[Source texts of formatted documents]
====================
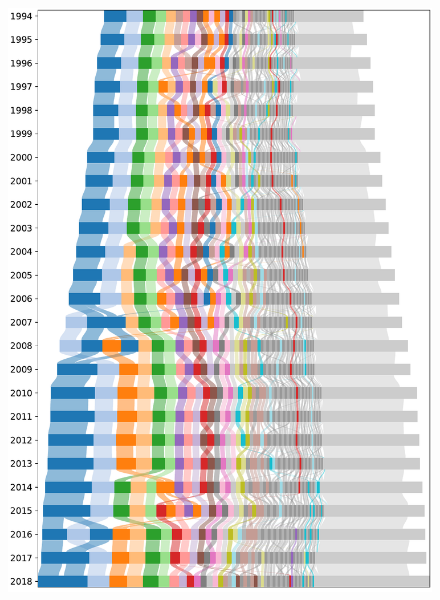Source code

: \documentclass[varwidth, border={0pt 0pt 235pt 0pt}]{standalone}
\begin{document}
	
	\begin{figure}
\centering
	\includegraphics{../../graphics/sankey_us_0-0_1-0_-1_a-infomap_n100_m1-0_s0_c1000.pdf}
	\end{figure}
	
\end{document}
====================
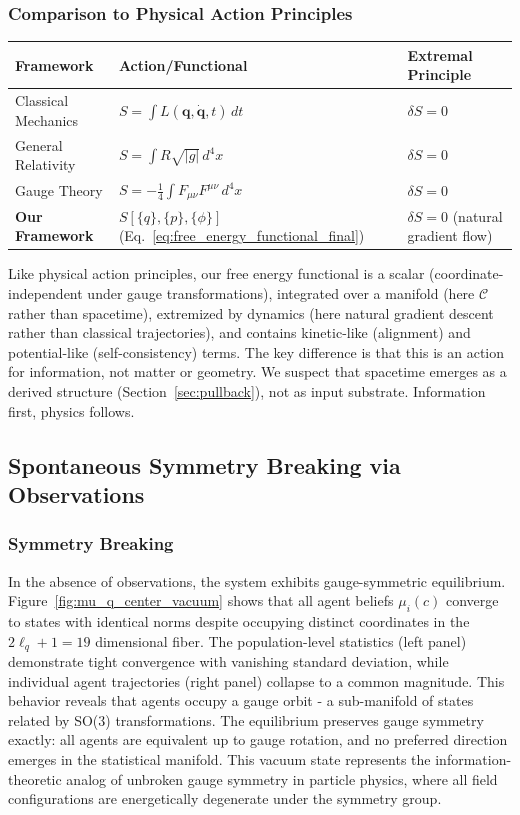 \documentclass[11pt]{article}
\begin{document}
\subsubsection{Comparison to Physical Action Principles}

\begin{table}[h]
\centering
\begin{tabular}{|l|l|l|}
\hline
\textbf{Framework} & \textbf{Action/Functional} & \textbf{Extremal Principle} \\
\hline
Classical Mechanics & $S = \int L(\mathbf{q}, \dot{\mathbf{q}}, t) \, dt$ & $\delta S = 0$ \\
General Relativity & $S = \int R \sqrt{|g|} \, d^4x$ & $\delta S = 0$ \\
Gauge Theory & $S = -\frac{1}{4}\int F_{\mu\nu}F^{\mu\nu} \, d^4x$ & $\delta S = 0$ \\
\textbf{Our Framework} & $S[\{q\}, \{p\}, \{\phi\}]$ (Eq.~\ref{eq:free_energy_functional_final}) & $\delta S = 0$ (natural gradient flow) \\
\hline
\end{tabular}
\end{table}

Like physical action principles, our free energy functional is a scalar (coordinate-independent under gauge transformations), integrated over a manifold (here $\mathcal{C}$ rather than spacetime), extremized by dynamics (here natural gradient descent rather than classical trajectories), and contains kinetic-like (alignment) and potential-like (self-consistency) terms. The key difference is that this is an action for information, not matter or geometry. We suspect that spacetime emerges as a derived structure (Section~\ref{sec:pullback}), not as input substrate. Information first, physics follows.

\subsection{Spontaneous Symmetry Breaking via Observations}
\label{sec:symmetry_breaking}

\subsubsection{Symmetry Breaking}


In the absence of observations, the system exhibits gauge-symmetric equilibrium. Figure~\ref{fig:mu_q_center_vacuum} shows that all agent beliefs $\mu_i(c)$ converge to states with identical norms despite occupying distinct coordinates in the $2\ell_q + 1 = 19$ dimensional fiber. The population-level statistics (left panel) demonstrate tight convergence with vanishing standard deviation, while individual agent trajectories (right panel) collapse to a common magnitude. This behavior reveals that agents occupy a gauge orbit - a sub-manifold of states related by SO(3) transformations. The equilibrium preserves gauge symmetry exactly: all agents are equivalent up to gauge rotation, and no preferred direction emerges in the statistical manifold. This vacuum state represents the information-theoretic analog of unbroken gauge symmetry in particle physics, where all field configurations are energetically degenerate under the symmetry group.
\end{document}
====================
● PROBLEM: Look through the data above. Each line containing the word "textbf" needs to be copied.

● SOLUTION TO THE PROBLEM:
\textbf{Framework} & \textbf{Action/Functional} & \textbf{Extremal Principle} \\
\textbf{Our Framework} & $S[\{q\}, \{p\}, \{\phi\}]$ (Eq.~\ref{eq:free_energy_functional_final}) & $\delta S = 0$ (natural gradient flow) \\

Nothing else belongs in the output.